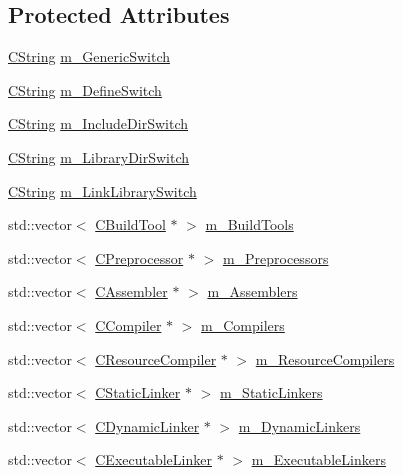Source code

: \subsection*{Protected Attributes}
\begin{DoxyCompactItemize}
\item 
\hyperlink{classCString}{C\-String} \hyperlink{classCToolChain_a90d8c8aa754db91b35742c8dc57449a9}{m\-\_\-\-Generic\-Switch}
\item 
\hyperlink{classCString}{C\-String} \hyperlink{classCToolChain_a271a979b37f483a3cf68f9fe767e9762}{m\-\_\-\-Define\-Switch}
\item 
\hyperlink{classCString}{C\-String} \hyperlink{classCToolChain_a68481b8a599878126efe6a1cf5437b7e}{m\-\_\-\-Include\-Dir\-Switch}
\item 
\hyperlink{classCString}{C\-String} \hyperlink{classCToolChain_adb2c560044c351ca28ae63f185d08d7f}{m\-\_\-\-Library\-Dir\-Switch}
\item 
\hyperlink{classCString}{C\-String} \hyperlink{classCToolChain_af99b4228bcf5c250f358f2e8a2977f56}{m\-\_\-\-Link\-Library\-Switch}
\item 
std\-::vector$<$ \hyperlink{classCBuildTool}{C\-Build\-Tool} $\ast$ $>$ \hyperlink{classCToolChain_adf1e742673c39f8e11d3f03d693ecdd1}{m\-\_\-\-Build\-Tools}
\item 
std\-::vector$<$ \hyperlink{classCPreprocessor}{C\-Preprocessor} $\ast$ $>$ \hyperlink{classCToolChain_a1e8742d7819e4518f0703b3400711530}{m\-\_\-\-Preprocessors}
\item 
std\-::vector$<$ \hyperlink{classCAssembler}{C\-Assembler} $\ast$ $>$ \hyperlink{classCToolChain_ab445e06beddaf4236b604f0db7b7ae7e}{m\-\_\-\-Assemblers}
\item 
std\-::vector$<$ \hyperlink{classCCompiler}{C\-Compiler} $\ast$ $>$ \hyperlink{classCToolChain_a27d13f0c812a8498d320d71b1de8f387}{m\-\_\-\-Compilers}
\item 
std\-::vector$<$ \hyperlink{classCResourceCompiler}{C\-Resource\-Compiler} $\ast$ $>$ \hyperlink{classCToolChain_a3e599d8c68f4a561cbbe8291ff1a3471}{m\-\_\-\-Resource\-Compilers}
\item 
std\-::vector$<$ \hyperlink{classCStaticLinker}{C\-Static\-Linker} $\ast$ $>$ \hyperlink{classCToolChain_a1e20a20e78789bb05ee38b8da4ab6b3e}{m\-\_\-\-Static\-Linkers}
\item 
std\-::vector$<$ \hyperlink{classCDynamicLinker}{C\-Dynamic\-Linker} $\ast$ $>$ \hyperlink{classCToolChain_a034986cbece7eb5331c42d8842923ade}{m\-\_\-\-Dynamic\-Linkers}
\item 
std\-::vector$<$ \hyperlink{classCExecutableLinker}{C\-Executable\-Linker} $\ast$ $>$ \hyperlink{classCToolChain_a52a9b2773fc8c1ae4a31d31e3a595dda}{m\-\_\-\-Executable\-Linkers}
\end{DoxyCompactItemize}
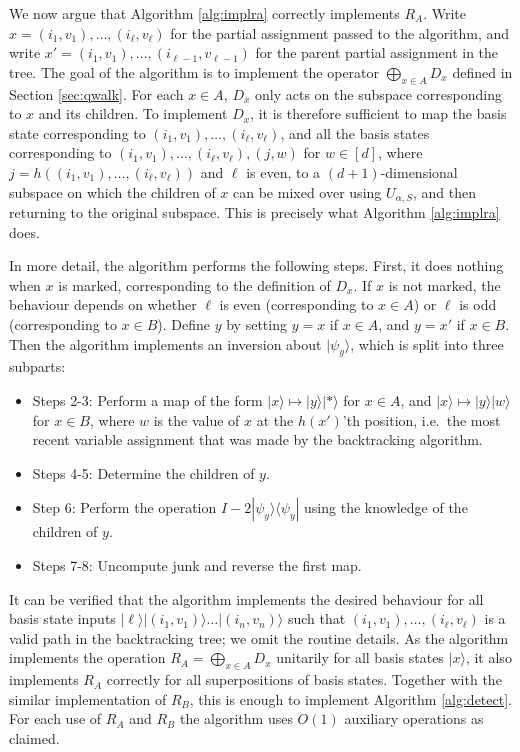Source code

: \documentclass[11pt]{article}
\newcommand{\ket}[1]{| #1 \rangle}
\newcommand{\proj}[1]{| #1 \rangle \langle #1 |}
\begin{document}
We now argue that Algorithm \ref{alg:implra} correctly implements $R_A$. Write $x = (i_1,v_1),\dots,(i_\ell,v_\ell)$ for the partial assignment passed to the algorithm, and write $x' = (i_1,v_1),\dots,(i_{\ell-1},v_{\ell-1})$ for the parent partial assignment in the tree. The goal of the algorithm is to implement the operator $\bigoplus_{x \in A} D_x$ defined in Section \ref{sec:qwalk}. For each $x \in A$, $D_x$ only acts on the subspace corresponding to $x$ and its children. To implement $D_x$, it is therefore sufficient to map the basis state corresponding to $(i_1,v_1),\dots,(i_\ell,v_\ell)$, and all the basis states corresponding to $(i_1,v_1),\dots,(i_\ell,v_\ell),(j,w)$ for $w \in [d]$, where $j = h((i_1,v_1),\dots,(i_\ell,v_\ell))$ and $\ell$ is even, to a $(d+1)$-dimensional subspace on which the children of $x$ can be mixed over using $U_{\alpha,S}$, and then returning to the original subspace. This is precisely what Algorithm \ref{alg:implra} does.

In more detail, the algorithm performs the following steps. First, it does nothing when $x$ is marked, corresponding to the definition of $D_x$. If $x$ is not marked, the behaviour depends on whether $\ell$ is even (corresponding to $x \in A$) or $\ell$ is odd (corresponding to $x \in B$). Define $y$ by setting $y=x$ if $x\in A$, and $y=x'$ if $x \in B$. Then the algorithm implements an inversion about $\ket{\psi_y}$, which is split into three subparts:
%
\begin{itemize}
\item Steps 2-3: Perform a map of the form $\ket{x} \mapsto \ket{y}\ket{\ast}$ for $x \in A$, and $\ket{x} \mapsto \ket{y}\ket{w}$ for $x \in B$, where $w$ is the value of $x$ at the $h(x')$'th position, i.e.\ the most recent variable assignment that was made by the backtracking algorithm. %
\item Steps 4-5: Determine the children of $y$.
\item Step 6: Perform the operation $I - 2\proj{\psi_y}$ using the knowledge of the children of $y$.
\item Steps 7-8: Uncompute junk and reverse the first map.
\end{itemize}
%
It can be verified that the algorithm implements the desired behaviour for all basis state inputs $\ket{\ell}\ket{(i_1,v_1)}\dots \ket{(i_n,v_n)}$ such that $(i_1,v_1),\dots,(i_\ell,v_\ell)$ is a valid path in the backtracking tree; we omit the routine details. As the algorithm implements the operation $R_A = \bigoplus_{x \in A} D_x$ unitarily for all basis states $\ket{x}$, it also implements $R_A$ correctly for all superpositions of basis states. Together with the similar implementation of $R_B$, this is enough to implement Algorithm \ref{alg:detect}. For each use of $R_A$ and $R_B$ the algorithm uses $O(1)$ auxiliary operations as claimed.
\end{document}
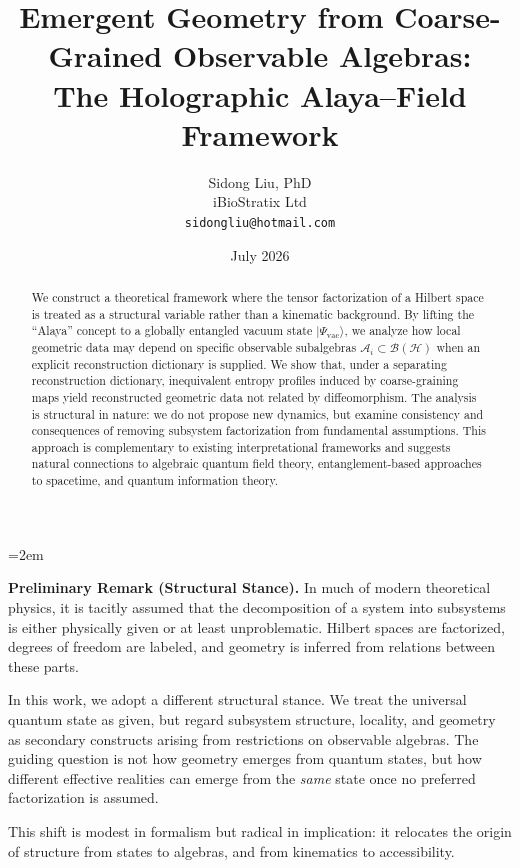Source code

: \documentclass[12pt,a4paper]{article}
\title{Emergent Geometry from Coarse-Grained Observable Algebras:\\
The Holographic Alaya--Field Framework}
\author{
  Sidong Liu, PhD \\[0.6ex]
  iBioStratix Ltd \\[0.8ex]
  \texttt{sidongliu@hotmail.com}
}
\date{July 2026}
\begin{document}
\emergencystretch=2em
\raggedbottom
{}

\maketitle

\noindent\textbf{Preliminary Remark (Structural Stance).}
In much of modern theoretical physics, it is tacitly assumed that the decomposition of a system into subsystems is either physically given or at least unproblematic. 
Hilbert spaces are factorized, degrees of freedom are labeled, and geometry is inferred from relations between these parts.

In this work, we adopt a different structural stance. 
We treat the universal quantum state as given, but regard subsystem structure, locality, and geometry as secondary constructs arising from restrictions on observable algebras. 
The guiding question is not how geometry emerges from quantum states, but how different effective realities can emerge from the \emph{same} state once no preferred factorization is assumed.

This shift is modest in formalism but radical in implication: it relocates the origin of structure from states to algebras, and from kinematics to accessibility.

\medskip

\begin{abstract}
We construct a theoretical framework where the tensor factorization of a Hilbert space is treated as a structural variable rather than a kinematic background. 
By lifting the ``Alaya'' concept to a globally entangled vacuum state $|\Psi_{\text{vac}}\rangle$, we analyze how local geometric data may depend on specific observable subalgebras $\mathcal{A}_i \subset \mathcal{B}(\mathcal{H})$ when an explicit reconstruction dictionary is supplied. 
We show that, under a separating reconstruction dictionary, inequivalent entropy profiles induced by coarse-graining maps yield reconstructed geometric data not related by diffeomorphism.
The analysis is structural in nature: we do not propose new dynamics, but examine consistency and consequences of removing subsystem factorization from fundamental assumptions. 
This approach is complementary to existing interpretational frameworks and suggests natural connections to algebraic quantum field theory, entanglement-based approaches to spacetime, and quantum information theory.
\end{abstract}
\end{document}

◆ **TASK DETAILS**:
Search the records for lines holding the word "documentclass", then copy each line you find.

◆ **SOLUTION TO THE PROBLEM**:
: \documentclass[11pt]{article}
: \documentclass[12pt,a4paper]{article}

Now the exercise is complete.